El dragón que surcaba el cielo de hueco mundo con sus cuatro alas estaba recubierto por escamas de un blanco inmaculado que reflejaban la tenue luz de la luna. Bajo el desierto bullía en la guerra de tronos a la que permanecía ajeno, ¿para qué molestarse por la guerra entre los hollows del suelo cuando el cielo entero le pertenecía? Todos los hollows capaces de volar habían reconocido su superioridad y en cuanto al resto, sus intrusiones en el cielo de vez en cuando, sosteniéndose gracias a las partículas espirituales, no tenían nada que hacer frente a su velocidad y capacidad de maniobra en el aire. Era el rey absoluto del cielo de hueco mundo, y estaba contento siendo solo eso, no mandaba sobre nadie, ni nadie esperaba nada de él. Por eso cuando vio como un Vasto Lorde le hacia una seña desde el suelo, reclamando su presencia se enfureció. Se precipito envuelto en llamas hacia el suelo y aterrizo cerca del hollow creando un gran cráter y levantando una nube de polvo a su alrededor, cuando esta se disipo ya no era un dragón sino que había recuperado su apariencia humana, su rostros estaba oculto por una máscara en forma de cabeza de dragón que se prolongaba como un casco y finalmente tenía unas prolongaciones hacia la espalda y en el cuello. El cabello salía de la parte de atrás del casco y caía en una cascada plateada sobre la espalda, de la que brotaban dos alas escamadas.

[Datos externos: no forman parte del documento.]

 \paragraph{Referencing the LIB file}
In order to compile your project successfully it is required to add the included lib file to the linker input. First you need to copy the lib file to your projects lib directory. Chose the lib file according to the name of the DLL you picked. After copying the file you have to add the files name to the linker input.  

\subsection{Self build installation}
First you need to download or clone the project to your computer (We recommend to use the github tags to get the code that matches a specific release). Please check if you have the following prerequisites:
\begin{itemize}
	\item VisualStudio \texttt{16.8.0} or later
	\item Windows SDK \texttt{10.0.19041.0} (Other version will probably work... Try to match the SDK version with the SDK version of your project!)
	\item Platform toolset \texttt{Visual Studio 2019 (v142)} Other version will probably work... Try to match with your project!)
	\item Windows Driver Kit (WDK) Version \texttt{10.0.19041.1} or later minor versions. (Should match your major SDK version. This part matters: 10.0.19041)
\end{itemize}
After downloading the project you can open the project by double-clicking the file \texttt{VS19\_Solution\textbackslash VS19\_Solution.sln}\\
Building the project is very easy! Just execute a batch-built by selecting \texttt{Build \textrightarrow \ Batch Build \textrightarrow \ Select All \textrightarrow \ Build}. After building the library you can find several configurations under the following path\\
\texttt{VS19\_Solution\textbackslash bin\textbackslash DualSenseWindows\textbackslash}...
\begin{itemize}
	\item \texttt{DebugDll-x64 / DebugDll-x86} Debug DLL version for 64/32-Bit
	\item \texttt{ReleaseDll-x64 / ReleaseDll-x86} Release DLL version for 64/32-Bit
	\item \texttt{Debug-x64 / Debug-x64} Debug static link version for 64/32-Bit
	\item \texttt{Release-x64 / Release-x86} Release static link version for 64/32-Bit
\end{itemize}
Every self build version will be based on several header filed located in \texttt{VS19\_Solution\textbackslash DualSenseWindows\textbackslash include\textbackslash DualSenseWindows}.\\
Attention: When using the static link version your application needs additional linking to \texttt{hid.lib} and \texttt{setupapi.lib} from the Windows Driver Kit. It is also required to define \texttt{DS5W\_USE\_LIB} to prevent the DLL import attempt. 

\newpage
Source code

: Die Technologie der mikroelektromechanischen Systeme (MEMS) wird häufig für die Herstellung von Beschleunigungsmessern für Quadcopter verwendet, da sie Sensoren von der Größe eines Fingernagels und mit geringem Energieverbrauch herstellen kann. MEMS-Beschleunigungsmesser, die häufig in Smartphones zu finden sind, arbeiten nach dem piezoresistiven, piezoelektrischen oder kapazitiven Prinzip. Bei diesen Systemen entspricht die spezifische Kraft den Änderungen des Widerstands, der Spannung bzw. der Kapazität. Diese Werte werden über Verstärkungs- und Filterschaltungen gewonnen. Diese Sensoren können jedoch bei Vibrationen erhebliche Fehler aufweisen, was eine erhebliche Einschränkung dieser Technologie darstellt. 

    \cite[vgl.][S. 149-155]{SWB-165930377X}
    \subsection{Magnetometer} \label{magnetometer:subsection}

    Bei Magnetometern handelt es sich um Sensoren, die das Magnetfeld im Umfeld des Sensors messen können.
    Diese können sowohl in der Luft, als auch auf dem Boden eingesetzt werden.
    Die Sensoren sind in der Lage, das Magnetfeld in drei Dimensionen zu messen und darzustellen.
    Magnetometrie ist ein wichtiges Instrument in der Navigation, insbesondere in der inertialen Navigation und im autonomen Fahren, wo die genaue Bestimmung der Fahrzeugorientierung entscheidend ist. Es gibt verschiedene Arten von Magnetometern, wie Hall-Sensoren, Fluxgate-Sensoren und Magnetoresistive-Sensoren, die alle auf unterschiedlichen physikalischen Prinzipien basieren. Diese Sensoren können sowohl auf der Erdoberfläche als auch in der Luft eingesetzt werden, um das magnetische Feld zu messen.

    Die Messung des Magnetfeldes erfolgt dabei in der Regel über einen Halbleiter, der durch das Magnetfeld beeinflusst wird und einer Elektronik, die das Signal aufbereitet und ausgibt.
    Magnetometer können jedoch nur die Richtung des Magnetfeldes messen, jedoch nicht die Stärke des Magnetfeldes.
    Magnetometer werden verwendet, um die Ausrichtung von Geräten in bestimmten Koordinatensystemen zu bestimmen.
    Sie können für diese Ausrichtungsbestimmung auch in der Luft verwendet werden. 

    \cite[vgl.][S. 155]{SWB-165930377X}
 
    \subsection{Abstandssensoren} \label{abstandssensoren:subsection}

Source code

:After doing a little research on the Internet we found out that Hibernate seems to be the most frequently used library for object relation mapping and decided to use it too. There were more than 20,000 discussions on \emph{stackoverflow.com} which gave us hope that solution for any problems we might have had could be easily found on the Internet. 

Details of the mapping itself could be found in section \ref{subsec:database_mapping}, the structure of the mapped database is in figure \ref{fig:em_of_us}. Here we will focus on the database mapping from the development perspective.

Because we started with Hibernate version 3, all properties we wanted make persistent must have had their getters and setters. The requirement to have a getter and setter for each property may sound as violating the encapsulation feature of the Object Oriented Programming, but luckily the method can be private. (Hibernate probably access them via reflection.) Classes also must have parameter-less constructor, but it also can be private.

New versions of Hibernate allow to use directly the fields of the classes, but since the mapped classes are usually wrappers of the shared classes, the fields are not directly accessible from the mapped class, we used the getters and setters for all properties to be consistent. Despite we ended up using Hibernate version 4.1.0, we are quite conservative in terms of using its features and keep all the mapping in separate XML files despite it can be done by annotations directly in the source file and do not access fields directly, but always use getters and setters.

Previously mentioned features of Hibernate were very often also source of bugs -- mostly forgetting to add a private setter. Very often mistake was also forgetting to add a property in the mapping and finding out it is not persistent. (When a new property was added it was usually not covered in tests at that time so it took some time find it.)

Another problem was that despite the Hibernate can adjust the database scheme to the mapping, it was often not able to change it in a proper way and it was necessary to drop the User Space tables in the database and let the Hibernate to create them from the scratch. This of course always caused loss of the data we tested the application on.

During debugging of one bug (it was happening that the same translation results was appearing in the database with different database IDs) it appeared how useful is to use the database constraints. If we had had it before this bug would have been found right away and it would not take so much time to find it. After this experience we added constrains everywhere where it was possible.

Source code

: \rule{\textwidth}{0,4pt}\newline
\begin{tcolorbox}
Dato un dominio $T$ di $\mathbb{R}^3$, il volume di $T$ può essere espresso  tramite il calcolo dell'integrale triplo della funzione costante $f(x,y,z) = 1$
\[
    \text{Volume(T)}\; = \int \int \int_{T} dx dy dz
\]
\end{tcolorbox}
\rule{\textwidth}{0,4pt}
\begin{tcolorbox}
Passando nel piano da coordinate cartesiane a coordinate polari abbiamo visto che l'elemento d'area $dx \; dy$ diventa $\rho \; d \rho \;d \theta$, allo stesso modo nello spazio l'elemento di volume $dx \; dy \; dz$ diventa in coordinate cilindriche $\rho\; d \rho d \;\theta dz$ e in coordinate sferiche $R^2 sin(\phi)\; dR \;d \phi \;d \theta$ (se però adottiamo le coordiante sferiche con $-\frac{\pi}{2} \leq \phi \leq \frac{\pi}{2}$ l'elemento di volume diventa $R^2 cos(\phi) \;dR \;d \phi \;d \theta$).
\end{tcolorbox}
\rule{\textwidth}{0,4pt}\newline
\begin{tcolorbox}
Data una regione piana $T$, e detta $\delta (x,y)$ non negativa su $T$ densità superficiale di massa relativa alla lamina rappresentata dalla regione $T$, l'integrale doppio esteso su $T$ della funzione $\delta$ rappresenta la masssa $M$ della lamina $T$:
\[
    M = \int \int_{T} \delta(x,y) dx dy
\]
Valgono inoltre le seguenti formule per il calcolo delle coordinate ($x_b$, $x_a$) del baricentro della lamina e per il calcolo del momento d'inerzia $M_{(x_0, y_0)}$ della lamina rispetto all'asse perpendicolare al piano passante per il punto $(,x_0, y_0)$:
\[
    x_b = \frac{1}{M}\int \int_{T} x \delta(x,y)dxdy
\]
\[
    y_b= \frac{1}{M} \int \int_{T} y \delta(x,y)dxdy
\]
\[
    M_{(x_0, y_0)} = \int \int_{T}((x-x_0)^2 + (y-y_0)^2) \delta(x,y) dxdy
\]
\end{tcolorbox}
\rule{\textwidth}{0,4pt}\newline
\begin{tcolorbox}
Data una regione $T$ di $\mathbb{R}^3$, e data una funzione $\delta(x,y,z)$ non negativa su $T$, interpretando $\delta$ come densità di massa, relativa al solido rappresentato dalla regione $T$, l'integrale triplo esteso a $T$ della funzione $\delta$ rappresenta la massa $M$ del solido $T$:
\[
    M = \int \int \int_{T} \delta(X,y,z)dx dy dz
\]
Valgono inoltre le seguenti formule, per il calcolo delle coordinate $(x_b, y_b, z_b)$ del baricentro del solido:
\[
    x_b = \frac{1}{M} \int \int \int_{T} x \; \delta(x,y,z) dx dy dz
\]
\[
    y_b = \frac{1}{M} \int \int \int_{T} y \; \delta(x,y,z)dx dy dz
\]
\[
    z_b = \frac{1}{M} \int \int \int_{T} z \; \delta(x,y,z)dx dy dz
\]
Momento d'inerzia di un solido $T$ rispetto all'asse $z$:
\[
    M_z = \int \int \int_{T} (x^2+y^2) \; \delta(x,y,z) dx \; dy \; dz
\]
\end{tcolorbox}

- ¿Que quieres? Creía que ya había dejado claro que la alianza se acabo. ¿Acaso he de devorarte para que lo entiendas? -

- Devórame - El hollow se acerco, tenia también aspecto humano, pero tenía seis brazos en vez de dos.

- Vaya, esto sí que es inesperado, ¿ cómo es que te me ofreces así de repente? -

- La revolución ha acabado, todos los que siguen luchando ahí fuera, dando sus vidas, lo están haciendo por nada. Barragan ha ganado, su habilidad es demasiado poderosa para nosotros. -

- Eso lo entiendo, pero ¿por qué quieres que te devore?-

- Aunque lo odies, aunque lo rechaces, eres el legitimo señor de este mundo, eres el único hijo del Rey original, el dragón, Satán, Lucifer, Asmodeo, Baal, muchos fueron sus nombres a lo largo del tiempo, pero es él, y no otro el señor ancestral de este mundo. Más fuerte que ningún otro, más antiguo de lo que se recuerda, ese era el dragón, los reyes de Hueco Mundo se arrodillaran ante su recuerdo. Tu serás el rey, quizá no ahora, ni dentro de mil años, pero lo serás, y si he de morir prefiero alimentar el nacimiento del verdadero rey. - Mostro una de sus manos, consumida por el envejecimiento acelerado, mostrando sus huesos al igual que empezaban a aparecer en su pecho. Azrael no respondió pero de su mano surgió una espada con la que lo decapito antes de empezar a devorarlo.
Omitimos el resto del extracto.